Query Optimisation FAQ
How does the optimiser estimate the size of an intermediate result?
It multiplies the input size by the selectivity (reduction factor) of each predicate. An equality on an attribute with V distinct uniformly distributed values has selectivity 1/V; a join on a foreign key has selectivity 1/max(V_A, V_B). Multiplying the reduction factors of independent predicates gives the estimated output size, which then feeds the cost of every operator above it.
Why does the optimiser push selections and projections down?
Because shrinking the data early shrinks everything above it. Pushing a selection below a join means the join runs on far fewer rows; pushing a projection below it means fewer columns (narrower tuples, more rows per page). Both reduce intermediate-result sizes, and since intermediate-result size drives join cost, these rewrites are the cheapest and most reliable optimisations.
Why do optimisers only consider left-deep plans?
Restricting the search to left-deep trees (where each join's inner input is a base table) keeps the number of plans manageable and lets results pipeline from one join straight into the next without materialising. Considering all bushy plans would blow up the search space, so System-R-style optimisers trade a little plan quality for a tractable search.
Do I need to memorise the exact numbers in the Car/Trip cost chain?
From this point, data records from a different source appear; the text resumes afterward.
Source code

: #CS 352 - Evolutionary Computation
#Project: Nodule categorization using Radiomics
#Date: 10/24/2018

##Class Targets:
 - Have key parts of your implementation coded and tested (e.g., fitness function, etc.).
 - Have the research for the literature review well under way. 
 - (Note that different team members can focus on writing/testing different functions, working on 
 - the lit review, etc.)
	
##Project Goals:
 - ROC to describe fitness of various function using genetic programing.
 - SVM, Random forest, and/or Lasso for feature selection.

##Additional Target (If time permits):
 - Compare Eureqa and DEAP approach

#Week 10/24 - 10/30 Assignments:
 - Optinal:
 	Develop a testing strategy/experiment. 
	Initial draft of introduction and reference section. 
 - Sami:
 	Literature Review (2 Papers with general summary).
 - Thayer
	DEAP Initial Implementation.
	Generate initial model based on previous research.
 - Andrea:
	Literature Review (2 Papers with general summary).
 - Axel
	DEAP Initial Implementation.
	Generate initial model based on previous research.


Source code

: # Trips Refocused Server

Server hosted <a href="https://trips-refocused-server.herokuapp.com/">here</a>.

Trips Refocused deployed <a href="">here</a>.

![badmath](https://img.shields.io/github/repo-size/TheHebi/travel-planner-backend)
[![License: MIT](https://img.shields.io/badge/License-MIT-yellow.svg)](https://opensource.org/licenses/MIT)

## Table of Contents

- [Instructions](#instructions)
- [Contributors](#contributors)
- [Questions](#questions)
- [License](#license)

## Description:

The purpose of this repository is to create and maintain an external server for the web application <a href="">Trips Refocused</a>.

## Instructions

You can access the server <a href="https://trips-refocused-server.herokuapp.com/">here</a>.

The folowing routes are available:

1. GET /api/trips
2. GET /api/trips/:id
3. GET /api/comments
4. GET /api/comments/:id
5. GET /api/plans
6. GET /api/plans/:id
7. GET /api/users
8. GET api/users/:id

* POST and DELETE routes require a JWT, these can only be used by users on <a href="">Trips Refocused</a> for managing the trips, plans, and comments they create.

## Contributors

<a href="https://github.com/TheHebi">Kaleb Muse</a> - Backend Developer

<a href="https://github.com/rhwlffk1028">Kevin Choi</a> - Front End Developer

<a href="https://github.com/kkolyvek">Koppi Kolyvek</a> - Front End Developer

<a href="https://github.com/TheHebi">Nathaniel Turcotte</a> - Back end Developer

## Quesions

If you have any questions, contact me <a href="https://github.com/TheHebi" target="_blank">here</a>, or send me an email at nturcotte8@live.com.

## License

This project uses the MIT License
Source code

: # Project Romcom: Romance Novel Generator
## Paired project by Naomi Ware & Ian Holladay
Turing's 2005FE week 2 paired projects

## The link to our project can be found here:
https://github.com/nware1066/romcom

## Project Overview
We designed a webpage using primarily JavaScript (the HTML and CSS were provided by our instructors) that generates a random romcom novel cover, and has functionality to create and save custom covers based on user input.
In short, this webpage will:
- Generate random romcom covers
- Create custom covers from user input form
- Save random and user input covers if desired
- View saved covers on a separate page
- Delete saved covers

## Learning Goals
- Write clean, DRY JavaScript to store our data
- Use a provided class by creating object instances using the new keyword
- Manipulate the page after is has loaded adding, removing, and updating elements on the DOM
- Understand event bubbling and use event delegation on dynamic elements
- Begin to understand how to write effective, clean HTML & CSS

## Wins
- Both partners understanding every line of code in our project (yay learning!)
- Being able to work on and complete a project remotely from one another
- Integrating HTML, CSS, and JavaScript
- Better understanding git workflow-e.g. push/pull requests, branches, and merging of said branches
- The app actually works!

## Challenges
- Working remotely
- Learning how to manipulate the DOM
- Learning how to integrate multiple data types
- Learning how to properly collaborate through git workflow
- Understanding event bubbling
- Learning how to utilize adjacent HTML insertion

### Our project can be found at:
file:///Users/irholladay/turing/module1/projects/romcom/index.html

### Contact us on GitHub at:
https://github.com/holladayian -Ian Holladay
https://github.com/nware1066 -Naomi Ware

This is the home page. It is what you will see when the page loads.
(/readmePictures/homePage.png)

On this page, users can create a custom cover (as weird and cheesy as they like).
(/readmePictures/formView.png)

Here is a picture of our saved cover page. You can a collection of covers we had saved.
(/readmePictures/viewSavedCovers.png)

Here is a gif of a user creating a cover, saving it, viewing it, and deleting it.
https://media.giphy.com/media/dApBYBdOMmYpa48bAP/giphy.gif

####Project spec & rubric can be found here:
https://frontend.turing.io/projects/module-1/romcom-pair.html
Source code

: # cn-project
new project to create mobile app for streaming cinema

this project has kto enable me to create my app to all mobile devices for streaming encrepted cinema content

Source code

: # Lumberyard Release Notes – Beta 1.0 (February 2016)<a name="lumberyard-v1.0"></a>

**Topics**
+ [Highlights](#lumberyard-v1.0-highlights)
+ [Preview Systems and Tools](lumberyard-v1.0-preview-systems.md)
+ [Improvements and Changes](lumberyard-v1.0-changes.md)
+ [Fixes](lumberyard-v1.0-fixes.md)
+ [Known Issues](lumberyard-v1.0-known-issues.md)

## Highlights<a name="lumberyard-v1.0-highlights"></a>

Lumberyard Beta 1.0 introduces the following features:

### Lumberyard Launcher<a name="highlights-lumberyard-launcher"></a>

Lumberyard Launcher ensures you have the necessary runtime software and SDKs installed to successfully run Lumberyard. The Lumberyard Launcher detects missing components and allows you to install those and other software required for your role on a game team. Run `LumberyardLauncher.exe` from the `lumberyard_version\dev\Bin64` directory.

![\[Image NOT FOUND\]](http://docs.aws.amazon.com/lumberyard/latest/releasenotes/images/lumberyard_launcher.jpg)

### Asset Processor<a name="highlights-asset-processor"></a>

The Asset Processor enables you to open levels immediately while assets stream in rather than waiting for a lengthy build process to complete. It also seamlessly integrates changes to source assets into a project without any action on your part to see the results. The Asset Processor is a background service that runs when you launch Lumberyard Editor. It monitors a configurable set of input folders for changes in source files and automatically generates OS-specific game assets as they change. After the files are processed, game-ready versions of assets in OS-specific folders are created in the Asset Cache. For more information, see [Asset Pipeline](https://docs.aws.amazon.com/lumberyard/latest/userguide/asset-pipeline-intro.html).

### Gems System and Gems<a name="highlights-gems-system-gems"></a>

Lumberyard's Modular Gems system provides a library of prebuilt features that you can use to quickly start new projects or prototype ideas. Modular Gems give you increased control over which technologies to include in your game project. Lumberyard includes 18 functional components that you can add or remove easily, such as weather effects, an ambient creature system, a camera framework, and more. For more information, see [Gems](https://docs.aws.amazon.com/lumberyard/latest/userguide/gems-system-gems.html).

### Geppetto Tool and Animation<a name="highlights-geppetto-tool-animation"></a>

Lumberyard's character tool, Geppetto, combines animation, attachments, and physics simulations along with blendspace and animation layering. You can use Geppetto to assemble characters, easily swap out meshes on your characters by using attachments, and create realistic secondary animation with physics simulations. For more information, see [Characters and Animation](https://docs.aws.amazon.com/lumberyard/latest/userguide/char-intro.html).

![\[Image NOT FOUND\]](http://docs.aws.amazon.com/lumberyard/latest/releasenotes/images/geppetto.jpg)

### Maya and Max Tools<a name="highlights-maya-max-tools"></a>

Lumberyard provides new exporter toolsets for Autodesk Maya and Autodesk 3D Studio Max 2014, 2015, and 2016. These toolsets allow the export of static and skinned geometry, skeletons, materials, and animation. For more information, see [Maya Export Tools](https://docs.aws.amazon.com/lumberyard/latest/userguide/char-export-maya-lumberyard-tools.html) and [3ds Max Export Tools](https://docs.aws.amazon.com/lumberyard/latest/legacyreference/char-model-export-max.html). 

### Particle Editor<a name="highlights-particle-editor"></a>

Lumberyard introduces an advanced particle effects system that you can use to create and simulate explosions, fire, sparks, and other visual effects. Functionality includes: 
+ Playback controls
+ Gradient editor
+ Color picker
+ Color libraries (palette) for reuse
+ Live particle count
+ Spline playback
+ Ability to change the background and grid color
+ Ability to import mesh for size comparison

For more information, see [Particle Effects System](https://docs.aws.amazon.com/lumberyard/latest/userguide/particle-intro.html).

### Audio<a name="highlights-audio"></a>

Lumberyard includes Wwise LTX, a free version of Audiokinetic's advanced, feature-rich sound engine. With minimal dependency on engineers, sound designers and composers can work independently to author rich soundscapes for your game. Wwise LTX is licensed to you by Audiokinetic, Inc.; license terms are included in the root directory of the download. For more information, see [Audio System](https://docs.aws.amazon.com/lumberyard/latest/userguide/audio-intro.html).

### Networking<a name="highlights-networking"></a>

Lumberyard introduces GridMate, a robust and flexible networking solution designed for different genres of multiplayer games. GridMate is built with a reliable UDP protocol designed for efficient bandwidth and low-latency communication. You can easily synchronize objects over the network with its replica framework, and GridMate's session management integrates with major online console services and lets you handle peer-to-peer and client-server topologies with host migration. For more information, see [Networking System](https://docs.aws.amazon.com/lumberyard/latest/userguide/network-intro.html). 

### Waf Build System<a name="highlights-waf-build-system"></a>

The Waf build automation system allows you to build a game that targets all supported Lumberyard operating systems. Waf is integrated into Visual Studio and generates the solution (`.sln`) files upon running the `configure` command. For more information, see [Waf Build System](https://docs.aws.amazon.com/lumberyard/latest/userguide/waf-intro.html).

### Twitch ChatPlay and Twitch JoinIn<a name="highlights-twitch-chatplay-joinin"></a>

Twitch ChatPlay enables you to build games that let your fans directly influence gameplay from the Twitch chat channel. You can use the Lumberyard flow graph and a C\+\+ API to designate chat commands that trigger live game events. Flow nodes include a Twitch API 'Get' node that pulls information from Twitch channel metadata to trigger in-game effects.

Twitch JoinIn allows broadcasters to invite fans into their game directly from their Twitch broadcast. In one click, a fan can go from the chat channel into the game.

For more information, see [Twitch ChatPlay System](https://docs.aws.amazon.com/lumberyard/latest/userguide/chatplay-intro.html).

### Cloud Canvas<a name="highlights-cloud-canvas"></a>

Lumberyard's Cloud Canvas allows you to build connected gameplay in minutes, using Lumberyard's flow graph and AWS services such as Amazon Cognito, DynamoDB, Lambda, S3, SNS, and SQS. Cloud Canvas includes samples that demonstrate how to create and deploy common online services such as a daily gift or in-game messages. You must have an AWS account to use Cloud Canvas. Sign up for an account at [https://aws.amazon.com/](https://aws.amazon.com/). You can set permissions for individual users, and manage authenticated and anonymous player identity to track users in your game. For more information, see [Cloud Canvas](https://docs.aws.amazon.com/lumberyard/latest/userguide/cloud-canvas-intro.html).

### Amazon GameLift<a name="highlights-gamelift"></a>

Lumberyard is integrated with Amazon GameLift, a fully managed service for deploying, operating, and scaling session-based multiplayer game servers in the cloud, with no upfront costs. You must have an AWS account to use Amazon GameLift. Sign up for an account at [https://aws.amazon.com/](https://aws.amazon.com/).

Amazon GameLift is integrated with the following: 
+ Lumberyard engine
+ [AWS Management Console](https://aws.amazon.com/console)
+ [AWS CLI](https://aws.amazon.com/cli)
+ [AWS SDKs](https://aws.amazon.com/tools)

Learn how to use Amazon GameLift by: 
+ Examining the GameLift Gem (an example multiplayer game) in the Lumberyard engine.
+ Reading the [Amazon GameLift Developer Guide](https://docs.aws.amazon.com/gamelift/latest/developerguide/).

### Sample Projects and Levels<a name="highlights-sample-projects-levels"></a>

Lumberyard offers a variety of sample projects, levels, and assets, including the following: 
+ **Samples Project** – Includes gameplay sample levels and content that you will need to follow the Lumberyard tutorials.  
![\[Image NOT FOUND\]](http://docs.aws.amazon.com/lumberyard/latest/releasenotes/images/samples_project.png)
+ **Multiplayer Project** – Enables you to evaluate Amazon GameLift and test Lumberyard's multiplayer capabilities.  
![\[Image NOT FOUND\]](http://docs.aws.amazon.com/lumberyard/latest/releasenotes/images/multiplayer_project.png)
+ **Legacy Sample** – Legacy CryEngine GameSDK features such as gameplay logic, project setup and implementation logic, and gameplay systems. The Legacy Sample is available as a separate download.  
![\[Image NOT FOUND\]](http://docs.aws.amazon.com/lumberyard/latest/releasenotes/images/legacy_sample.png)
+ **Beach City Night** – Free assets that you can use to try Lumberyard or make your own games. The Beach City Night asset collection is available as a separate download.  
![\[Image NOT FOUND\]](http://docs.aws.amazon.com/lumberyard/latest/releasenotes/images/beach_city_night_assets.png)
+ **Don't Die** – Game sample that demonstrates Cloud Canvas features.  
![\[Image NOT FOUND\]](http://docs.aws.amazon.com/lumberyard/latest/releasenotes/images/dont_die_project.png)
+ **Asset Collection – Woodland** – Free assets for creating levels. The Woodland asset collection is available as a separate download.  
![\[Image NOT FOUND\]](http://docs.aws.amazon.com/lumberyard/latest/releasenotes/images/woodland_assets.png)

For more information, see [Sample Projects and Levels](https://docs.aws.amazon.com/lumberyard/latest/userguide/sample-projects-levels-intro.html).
Not the digits, but you should be able to reproduce the method: estimate each operator's input size from selectivities, plug those sizes into the relevant join I/O formula, and sum the page transfers down the plan. The chain (62,625 → 2,125 → 100,500 → 38) is there to show how a pushed-down selection and a different join order change the totals — understand why each step moves, not the exact figures.
Exam move
Optimisation is where the storage, indexing, sorting and join chapters all come together, so treat it as integration practice. Master three skills: (1) rewrite an RA expression to push selections and projections below the joins and say why it is cheaper; (2) estimate sizes using reduction factors — 1/V for an equality on V values, multiplied across independent predicates; and (3) cost a plan end to end by feeding those sizes into the join I/O formulas from Chapter 4 and summing the page transfers. Be able to explain in words why the optimiser prefers left-deep plans and uses dynamic programming over join orders, and why an interesting (sorted) order can be worth keeping. Work the unit's Car/Trip chain until the method — not the digits — is automatic.